Taking a threshold p-value of 0.001, we summarized the concordant and discordant calls between the microarray one-way ANOVA test and the MPSS Z-test, as represented in Table Table4.4. The proportion of concordant calls between microarrays and MPSS were very similar among various platforms and 17-bp/20-bp MPSS signatures, ranging from 60.04% ~63.43%. Most of the discordances between microarrays and MPSS were cases were differential expression was detected by MPSS but not by microarrays: ~94% for Affymetrix, ~89% for Amersham, ~79% for ABI, and ~97% for Mergen. Data variation between biological replicates with MPSS without technical replicates may understandably be larger than with microarrays when using sufficient numbers of replicates. It is easier to obtain robust statistical testing based on replicates. Also in this analysis, we observed that the statistics with MPSS 17-bp results and the 20-bp results did not differ significantly, consistent with the results of previous analyses.
For each microarray platform, we applied GSEA to generate hypotheses regarding which biological processes or pathways might be responsible for the differences between the two replicate sample pools. Only the genes (RSs) which had valid values across all 10 chips were used, that is, 2,490 for Affymetrix, 4,899 for Amersham, 3,132 for Mergen, and 7,556 for ABI. In GSEA, the GO hierarchy level was set to 4, and the permutation times as 1000. Several biological themes resulted from GSEA with enrichment score, but none were statistically significant.
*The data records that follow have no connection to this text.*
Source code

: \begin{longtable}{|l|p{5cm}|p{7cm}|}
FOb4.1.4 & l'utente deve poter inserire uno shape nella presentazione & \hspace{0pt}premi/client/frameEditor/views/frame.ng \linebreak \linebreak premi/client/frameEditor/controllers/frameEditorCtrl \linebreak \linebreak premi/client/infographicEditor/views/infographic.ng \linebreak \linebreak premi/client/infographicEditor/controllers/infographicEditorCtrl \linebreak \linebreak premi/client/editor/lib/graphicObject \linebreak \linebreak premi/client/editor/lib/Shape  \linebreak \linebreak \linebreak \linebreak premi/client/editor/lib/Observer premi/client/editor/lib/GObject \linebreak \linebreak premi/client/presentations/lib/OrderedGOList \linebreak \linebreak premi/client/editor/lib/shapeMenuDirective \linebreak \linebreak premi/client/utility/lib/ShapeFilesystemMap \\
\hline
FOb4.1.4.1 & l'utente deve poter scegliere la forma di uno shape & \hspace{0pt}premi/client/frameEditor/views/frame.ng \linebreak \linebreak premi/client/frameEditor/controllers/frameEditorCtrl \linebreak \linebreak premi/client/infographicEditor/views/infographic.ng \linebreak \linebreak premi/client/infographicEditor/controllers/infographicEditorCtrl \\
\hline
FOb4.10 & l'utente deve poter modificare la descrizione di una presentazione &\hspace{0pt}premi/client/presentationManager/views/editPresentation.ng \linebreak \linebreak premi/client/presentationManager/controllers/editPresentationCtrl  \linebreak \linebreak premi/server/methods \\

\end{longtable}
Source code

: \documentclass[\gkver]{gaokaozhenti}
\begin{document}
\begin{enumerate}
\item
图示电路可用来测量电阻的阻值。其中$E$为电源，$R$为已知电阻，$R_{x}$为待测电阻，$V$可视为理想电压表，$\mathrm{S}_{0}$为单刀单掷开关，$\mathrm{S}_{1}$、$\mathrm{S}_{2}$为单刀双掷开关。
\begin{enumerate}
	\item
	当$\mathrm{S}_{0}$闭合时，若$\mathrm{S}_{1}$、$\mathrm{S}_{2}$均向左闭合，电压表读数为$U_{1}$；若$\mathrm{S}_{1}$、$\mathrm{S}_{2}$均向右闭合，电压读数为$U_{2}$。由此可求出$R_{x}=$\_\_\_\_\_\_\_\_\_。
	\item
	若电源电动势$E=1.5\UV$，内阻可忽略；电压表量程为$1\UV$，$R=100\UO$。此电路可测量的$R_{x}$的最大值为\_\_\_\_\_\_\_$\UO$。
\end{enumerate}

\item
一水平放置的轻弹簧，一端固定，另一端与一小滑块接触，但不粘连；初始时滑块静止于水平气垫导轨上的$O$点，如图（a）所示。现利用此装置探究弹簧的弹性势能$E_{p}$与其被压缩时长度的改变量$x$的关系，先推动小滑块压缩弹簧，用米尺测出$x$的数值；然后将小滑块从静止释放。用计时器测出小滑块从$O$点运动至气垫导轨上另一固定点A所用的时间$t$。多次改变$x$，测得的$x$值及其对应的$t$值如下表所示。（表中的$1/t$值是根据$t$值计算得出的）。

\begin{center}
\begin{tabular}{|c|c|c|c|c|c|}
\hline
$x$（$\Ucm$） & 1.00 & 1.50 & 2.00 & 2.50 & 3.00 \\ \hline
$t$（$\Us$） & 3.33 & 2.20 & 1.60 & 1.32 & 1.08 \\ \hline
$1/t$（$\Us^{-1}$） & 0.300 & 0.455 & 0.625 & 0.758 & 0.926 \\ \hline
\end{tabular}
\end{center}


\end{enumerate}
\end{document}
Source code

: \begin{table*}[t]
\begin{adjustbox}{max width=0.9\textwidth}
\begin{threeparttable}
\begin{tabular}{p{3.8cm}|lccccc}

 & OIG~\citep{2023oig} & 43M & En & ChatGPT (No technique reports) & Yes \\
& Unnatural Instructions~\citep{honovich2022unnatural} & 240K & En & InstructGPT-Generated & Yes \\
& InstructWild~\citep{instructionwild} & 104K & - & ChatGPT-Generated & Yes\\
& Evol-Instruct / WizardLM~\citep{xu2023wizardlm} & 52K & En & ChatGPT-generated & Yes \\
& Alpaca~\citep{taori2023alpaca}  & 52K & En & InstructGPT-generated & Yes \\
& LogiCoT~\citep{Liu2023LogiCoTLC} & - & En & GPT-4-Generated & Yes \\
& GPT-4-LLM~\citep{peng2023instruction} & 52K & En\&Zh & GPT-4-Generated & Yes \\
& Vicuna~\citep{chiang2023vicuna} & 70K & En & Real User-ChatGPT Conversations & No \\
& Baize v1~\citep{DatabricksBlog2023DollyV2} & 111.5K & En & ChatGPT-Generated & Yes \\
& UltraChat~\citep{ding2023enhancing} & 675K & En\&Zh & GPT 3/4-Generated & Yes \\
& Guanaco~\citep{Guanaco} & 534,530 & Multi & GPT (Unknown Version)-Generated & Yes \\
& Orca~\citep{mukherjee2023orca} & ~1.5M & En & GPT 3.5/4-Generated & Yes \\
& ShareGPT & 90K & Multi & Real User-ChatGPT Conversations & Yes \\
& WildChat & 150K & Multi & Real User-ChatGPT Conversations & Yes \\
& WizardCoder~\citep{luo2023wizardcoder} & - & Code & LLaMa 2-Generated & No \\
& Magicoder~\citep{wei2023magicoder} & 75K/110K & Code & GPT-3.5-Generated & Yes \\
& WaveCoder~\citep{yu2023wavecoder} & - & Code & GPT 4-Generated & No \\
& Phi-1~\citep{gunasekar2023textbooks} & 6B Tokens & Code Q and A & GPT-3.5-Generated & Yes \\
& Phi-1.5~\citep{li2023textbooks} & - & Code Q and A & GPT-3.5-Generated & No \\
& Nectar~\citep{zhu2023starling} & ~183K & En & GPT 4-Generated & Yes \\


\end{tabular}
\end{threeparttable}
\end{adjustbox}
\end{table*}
Although different microarray platforms revealed different degrees of variation between MRP1 and MRP2, the GSEA analyses on the affected gene sets were similar among platforms. When considering enriched themes found in all four platforms, there were 15 GO terms from the "biological process" category enriched in MRP1 compared to MRP2 and 12 GO terms from the "molecular function" category. There were no terms found to be enriched in MRP2 common to all platforms [see Additional file 3].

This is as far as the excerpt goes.